(DATA EXTRACTS)
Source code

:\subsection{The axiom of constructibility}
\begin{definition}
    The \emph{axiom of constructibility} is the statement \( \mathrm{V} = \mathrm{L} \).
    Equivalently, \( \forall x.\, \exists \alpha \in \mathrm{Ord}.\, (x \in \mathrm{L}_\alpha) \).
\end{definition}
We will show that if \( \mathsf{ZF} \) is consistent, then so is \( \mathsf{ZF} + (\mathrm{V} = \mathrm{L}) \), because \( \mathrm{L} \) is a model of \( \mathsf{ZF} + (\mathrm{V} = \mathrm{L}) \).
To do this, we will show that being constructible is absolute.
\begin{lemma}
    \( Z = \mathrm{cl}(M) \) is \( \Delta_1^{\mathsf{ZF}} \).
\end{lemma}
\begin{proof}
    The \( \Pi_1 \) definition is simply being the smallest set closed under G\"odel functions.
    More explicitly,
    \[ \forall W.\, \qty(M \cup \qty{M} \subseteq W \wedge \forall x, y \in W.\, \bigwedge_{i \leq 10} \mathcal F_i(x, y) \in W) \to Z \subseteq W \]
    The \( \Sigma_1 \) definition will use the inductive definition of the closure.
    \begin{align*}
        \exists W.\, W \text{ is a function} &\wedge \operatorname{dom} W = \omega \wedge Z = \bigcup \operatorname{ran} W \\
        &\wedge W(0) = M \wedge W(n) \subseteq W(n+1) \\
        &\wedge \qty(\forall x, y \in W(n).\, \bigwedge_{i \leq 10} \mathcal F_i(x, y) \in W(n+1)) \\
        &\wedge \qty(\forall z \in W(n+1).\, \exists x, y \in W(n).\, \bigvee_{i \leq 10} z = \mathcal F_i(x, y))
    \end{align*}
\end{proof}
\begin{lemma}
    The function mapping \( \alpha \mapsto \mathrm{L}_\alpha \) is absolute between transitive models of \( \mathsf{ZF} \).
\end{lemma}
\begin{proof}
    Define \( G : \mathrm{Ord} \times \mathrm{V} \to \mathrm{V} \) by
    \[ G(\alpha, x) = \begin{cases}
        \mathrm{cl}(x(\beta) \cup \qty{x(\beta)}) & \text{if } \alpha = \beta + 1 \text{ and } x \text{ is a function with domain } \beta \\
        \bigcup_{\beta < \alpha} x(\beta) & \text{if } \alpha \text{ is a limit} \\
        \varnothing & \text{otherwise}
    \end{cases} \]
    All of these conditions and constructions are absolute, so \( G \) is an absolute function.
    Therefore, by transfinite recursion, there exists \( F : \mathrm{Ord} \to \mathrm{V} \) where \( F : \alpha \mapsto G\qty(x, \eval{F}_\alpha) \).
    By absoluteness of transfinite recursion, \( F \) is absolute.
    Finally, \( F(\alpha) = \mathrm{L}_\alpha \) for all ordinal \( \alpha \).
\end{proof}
(End DATA EXTRACTS)
» DESCRIPTION OF THE TASK
From the data above, work out how many lines contain the string "being" and reply with only the number.

» RESULT FOR THIS TASK
2